SOURCE INFORMATION:
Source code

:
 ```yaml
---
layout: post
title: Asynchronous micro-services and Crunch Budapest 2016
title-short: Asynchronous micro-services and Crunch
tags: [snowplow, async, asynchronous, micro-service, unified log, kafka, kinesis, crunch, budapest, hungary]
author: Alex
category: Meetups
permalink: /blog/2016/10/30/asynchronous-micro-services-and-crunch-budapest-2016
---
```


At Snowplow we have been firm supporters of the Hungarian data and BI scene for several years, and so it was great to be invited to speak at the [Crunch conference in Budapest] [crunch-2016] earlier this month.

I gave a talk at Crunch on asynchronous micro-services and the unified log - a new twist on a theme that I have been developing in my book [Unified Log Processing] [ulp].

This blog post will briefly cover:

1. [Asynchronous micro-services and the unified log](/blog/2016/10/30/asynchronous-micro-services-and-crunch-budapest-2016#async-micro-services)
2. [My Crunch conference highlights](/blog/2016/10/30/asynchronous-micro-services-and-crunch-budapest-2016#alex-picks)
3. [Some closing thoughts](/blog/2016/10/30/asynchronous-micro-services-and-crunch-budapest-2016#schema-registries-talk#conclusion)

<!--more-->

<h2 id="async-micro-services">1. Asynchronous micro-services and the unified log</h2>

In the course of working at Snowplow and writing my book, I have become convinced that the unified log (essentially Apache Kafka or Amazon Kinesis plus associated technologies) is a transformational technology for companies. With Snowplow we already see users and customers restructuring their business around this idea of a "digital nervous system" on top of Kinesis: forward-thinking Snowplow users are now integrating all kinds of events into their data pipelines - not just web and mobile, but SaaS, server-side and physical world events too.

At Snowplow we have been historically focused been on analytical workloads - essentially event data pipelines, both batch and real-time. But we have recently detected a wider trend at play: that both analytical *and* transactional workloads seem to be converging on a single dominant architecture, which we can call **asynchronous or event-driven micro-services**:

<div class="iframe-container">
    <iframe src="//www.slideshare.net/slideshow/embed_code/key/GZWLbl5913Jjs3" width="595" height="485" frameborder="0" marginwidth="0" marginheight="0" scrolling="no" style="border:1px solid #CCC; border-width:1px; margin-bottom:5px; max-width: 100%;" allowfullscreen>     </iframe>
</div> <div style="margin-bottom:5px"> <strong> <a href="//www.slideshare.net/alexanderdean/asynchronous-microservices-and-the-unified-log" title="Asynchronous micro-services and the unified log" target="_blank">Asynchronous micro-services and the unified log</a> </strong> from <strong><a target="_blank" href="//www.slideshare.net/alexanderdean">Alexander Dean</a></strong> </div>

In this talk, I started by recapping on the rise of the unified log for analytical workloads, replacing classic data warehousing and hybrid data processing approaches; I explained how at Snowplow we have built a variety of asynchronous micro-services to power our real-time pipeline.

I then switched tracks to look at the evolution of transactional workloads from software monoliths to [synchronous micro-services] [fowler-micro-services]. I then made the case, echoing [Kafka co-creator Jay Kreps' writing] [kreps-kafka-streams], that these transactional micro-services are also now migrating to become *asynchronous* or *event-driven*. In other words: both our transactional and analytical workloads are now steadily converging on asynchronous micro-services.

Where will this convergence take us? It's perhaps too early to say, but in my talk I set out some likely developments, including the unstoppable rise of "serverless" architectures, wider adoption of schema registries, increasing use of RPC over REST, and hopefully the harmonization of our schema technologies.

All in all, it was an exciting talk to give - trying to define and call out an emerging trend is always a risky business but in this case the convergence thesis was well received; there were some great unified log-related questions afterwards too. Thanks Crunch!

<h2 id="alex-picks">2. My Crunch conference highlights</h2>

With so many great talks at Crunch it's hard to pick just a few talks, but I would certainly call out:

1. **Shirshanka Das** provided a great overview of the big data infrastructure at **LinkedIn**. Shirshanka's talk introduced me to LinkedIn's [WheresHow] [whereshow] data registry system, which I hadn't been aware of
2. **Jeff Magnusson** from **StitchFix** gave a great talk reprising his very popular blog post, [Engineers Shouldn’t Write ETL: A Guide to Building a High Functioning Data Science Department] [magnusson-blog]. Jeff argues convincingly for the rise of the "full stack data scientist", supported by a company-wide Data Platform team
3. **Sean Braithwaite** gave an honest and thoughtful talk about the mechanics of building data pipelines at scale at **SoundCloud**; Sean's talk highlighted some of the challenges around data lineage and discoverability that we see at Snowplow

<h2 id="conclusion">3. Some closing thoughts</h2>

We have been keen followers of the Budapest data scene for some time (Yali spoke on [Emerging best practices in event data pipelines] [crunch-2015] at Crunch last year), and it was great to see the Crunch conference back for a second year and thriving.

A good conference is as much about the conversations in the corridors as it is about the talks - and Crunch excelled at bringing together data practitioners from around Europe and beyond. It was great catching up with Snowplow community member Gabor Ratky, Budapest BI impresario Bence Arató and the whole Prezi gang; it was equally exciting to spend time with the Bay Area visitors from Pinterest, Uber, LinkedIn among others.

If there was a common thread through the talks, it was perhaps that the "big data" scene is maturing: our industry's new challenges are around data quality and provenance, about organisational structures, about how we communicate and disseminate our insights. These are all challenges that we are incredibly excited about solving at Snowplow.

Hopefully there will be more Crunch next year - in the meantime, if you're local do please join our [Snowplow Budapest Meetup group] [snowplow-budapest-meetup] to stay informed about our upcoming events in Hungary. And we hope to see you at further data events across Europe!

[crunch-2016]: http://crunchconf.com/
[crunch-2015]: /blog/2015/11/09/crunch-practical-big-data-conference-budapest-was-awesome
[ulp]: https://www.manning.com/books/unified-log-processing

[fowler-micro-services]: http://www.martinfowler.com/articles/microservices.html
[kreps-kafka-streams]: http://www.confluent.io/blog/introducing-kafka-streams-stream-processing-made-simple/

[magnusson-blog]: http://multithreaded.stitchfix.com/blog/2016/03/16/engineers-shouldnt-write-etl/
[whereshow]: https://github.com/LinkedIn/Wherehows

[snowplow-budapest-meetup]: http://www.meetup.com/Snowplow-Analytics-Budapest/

PROMPT: All the records above need to be printed exactly.

SOLUTION TO THE EXERCISE:
Source code

:
 ```yaml
---
layout: post
title: Asynchronous micro-services and Crunch Budapest 2016
title-short: Asynchronous micro-services and Crunch
tags: [snowplow, async, asynchronous, micro-service, unified log, kafka, kinesis, crunch, budapest, hungary]
author: Alex
category: Meetups
permalink: /blog/2016/10/30/asynchronous-micro-services-and-crunch-budapest-2016
---
```


At Snowplow we have been firm supporters of the Hungarian data and BI scene for several years, and so it was great to be invited to speak at the [Crunch conference in Budapest] [crunch-2016] earlier this month.

I gave a talk at Crunch on asynchronous micro-services and the unified log - a new twist on a theme that I have been developing in my book [Unified Log Processing] [ulp].

This blog post will briefly cover:

1. [Asynchronous micro-services and the unified log](/blog/2016/10/30/asynchronous-micro-services-and-crunch-budapest-2016#async-micro-services)
2. [My Crunch conference highlights](/blog/2016/10/30/asynchronous-micro-services-and-crunch-budapest-2016#alex-picks)
3. [Some closing thoughts](/blog/2016/10/30/asynchronous-micro-services-and-crunch-budapest-2016#schema-registries-talk#conclusion)

<!--more-->

<h2 id="async-micro-services">1. Asynchronous micro-services and the unified log</h2>

In the course of working at Snowplow and writing my book, I have become convinced that the unified log (essentially Apache Kafka or Amazon Kinesis plus associated technologies) is a transformational technology for companies. With Snowplow we already see users and customers restructuring their business around this idea of a "digital nervous system" on top of Kinesis: forward-thinking Snowplow users are now integrating all kinds of events into their data pipelines - not just web and mobile, but SaaS, server-side and physical world events too.

At Snowplow we have been historically focused been on analytical workloads - essentially event data pipelines, both batch and real-time. But we have recently detected a wider trend at play: that both analytical *and* transactional workloads seem to be converging on a single dominant architecture, which we can call **asynchronous or event-driven micro-services**:

<div class="iframe-container">
    <iframe src="//www.slideshare.net/slideshow/embed_code/key/GZWLbl5913Jjs3" width="595" height="485" frameborder="0" marginwidth="0" marginheight="0" scrolling="no" style="border:1px solid #CCC; border-width:1px; margin-bottom:5px; max-width: 100%;" allowfullscreen>     </iframe>
</div> <div style="margin-bottom:5px"> <strong> <a href="//www.slideshare.net/alexanderdean/asynchronous-microservices-and-the-unified-log" title="Asynchronous micro-services and the unified log" target="_blank">Asynchronous micro-services and the unified log</a> </strong> from <strong><a target="_blank" href="//www.slideshare.net/alexanderdean">Alexander Dean</a></strong> </div>

In this talk, I started by recapping on the rise of the unified log for analytical workloads, replacing classic data warehousing and hybrid data processing approaches; I explained how at Snowplow we have built a variety of asynchronous micro-services to power our real-time pipeline.

I then switched tracks to look at the evolution of transactional workloads from software monoliths to [synchronous micro-services] [fowler-micro-services]. I then made the case, echoing [Kafka co-creator Jay Kreps' writing] [kreps-kafka-streams], that these transactional micro-services are also now migrating to become *asynchronous* or *event-driven*. In other words: both our transactional and analytical workloads are now steadily converging on asynchronous micro-services.

Where will this convergence take us? It's perhaps too early to say, but in my talk I set out some likely developments, including the unstoppable rise of "serverless" architectures, wider adoption of schema registries, increasing use of RPC over REST, and hopefully the harmonization of our schema technologies.

All in all, it was an exciting talk to give - trying to define and call out an emerging trend is always a risky business but in this case the convergence thesis was well received; there were some great unified log-related questions afterwards too. Thanks Crunch!

<h2 id="alex-picks">2. My Crunch conference highlights</h2>

With so many great talks at Crunch it's hard to pick just a few talks, but I would certainly call out:

1. **Shirshanka Das** provided a great overview of the big data infrastructure at **LinkedIn**. Shirshanka's talk introduced me to LinkedIn's [WheresHow] [whereshow] data registry system, which I hadn't been aware of
2. **Jeff Magnusson** from **StitchFix** gave a great talk reprising his very popular blog post, [Engineers Shouldn’t Write ETL: A Guide to Building a High Functioning Data Science Department] [magnusson-blog]. Jeff argues convincingly for the rise of the "full stack data scientist", supported by a company-wide Data Platform team
3. **Sean Braithwaite** gave an honest and thoughtful talk about the mechanics of building data pipelines at scale at **SoundCloud**; Sean's talk highlighted some of the challenges around data lineage and discoverability that we see at Snowplow

<h2 id="conclusion">3. Some closing thoughts</h2>

We have been keen followers of the Budapest data scene for some time (Yali spoke on [Emerging best practices in event data pipelines] [crunch-2015] at Crunch last year), and it was great to see the Crunch conference back for a second year and thriving.

A good conference is as much about the conversations in the corridors as it is about the talks - and Crunch excelled at bringing together data practitioners from around Europe and beyond. It was great catching up with Snowplow community member Gabor Ratky, Budapest BI impresario Bence Arató and the whole Prezi gang; it was equally exciting to spend time with the Bay Area visitors from Pinterest, Uber, LinkedIn among others.

If there was a common thread through the talks, it was perhaps that the "big data" scene is maturing: our industry's new challenges are around data quality and provenance, about organisational structures, about how we communicate and disseminate our insights. These are all challenges that we are incredibly excited about solving at Snowplow.

Hopefully there will be more Crunch next year - in the meantime, if you're local do please join our [Snowplow Budapest Meetup group] [snowplow-budapest-meetup] to stay informed about our upcoming events in Hungary. And we hope to see you at further data events across Europe!

[crunch-2016]: http://crunchconf.com/
[crunch-2015]: /blog/2015/11/09/crunch-practical-big-data-conference-budapest-was-awesome
[ulp]: https://www.manning.com/books/unified-log-processing

[fowler-micro-services]: http://www.martinfowler.com/articles/microservices.html
[kreps-kafka-streams]: http://www.confluent.io/blog/introducing-kafka-streams-stream-processing-made-simple/

[magnusson-blog]: http://multithreaded.stitchfix.com/blog/2016/03/16/engineers-shouldnt-write-etl/
[whereshow]: https://github.com/LinkedIn/Wherehows

[snowplow-budapest-meetup]: http://www.meetup.com/Snowplow-Analytics-Budapest/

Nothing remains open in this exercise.